More specifically, Erasmus and his coaching staff will be mindful of the need to develop more options at flyhalf.

Five options have been included in the squad, namely World Cup-winners Handré Pollard and Manie Libbok, Sacha Feinberg-Mngomezulu (who was involved with the South Africa ‘A’ side in 2022) and newcomers Jordan Hendrikse and Siya Masuku.

Before exploring those options, it’s worth reflecting on how Erasmus has approached the selection and management of his flyhalves in past seasons.

While he cast the net wide in 2018 (blooding 19 youngsters), he committed to Pollard and to a lesser extent Elton Jantjies in the lead-up to the 2019 World Cup. Frans Steyn travelled to that tournament in Japan as cover for flyhalf and other backline positions, while Damian Willemse provided an emergency option.

Plans to bolster South Africa’s depth after the 2019 World Cup were compromised, after the 2020 season was lost due to the Covid-19 pandemic and resultant restrictions.

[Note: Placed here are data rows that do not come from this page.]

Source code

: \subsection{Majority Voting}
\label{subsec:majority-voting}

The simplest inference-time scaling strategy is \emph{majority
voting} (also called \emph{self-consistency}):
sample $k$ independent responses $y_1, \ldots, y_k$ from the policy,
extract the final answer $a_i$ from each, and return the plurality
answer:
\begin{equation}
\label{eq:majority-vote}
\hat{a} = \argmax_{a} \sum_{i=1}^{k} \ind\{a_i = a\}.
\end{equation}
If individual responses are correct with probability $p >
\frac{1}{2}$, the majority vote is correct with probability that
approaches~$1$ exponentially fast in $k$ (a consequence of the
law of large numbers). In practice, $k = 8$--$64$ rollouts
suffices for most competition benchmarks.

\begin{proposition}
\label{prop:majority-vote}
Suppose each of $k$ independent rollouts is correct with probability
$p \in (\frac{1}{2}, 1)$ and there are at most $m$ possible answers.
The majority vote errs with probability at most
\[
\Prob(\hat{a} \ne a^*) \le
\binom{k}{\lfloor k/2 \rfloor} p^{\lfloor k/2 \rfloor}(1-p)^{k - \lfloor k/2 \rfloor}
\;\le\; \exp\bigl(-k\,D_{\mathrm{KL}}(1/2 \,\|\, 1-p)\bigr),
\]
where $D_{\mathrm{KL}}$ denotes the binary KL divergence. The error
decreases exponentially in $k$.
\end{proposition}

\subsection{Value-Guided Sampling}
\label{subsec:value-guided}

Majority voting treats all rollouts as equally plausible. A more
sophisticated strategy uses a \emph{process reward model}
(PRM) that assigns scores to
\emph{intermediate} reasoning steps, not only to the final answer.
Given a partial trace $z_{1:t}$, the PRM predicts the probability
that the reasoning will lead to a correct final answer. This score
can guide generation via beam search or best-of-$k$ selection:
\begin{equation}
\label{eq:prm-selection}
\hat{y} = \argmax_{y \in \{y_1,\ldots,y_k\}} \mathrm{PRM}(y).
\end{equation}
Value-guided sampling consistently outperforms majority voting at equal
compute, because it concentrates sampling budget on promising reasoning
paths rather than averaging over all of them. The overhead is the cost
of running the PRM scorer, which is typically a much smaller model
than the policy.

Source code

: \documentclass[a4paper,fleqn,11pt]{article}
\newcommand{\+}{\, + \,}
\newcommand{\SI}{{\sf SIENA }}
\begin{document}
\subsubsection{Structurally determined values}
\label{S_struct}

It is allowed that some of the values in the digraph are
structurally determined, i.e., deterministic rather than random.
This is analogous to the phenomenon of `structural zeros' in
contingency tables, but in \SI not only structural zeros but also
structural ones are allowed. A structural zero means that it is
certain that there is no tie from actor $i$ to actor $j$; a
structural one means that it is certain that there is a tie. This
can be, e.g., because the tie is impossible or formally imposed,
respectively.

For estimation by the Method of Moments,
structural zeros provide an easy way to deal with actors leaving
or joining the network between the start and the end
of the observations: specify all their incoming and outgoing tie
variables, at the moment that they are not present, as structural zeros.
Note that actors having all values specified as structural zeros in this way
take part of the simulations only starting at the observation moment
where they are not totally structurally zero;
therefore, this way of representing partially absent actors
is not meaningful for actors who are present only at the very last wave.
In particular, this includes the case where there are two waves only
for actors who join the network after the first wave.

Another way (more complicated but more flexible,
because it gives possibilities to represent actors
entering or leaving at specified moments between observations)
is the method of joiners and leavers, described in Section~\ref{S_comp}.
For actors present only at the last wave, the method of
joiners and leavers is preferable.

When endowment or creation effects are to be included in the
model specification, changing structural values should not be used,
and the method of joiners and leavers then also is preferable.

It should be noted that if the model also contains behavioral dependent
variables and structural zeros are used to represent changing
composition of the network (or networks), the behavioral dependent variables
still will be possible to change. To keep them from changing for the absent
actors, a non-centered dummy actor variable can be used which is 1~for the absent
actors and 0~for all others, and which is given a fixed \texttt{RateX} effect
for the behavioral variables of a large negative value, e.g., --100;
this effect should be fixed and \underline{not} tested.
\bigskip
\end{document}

The Boks played catch-up in 2021, and Erasmus and Nienaber continued to rely on Pollard and Jantjies. Veteran Morné Steyn joined the squad for a brief period, and had a significant impact in the third and decisive Test against the British and Irish Lions, but decided to hang up his boots after the subsequent Rugby Championship.

The flyhalf crisis of 2022 forced the Boks to look outside of Pollard and Jantjies ahead of the 2023 World Cup.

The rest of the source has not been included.